> **Task details**:
Repeat exactly, and only, the lines from the one containing "### Authorization" through the last line of the data below.

───── Entries provided ─────

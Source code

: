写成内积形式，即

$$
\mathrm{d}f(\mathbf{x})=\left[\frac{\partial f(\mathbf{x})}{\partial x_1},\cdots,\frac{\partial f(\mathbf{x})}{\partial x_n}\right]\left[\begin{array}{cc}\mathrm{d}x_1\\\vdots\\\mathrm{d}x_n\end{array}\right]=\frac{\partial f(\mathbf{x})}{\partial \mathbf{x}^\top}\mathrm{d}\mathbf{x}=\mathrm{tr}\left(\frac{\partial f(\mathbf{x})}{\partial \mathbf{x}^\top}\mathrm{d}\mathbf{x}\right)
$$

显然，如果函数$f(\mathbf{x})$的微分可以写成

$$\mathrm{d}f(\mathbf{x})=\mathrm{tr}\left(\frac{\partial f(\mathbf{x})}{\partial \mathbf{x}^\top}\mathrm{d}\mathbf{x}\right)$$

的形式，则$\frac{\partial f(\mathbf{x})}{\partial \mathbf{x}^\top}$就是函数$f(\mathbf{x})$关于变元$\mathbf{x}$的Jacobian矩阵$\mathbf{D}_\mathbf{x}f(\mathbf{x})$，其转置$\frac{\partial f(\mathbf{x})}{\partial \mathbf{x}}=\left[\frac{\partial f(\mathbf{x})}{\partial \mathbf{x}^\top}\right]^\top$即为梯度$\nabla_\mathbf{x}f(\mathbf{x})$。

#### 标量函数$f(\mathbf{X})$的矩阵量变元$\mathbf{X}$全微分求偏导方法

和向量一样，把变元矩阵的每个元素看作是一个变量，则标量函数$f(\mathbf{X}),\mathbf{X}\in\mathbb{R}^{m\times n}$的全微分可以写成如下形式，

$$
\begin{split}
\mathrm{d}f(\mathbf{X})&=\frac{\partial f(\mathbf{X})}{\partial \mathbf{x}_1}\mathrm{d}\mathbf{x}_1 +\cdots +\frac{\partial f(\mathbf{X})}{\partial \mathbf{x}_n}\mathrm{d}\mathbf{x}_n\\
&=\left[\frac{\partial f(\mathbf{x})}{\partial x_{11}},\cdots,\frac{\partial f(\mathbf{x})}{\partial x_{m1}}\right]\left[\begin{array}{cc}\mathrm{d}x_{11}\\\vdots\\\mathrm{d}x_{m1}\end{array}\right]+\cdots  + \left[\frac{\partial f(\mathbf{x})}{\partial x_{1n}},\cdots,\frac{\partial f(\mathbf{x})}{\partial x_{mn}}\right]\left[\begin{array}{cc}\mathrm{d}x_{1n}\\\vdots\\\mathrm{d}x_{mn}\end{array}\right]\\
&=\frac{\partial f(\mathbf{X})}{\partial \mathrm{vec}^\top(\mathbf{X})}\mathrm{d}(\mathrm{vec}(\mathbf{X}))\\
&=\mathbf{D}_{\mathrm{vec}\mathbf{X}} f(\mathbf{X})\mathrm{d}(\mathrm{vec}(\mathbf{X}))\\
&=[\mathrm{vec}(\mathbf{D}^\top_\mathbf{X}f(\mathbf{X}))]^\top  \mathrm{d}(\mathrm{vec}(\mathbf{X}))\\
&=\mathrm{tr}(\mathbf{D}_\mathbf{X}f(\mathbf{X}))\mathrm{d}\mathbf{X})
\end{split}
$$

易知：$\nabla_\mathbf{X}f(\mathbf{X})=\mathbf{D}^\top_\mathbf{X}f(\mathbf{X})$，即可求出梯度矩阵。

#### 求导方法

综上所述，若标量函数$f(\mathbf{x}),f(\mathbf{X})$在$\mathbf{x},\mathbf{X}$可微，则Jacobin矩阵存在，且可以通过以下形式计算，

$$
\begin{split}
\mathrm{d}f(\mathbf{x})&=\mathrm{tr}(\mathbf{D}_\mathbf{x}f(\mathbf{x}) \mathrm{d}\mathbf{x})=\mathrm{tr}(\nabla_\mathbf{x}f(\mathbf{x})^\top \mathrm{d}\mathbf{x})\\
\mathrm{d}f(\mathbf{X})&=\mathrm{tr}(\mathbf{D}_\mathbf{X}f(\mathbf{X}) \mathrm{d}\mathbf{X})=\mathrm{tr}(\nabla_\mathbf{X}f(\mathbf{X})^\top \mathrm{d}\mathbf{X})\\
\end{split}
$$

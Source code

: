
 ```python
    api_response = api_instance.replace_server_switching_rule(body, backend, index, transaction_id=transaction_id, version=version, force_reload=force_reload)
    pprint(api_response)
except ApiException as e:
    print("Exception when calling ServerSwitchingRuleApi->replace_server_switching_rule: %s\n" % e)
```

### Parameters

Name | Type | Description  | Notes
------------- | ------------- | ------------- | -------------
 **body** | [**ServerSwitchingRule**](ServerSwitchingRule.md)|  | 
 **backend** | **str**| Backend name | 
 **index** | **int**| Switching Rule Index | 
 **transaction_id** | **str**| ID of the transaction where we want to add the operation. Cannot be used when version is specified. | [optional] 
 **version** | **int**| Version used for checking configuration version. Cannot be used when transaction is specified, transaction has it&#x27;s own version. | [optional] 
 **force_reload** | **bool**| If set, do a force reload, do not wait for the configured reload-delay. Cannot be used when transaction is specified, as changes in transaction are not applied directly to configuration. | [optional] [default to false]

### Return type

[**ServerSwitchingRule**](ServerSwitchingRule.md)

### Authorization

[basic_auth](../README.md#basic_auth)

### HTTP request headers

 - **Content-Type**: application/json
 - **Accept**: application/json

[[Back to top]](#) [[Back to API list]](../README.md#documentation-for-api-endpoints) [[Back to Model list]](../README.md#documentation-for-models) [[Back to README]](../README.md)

─────

> **Response box**:
### Authorization

[basic_auth](../README.md#basic_auth)

### HTTP request headers

 - **Content-Type**: application/json
 - **Accept**: application/json

[[Back to top]](#) [[Back to API list]](../README.md#documentation-for-api-endpoints) [[Back to Model list]](../README.md#documentation-for-models) [[Back to README]](../README.md)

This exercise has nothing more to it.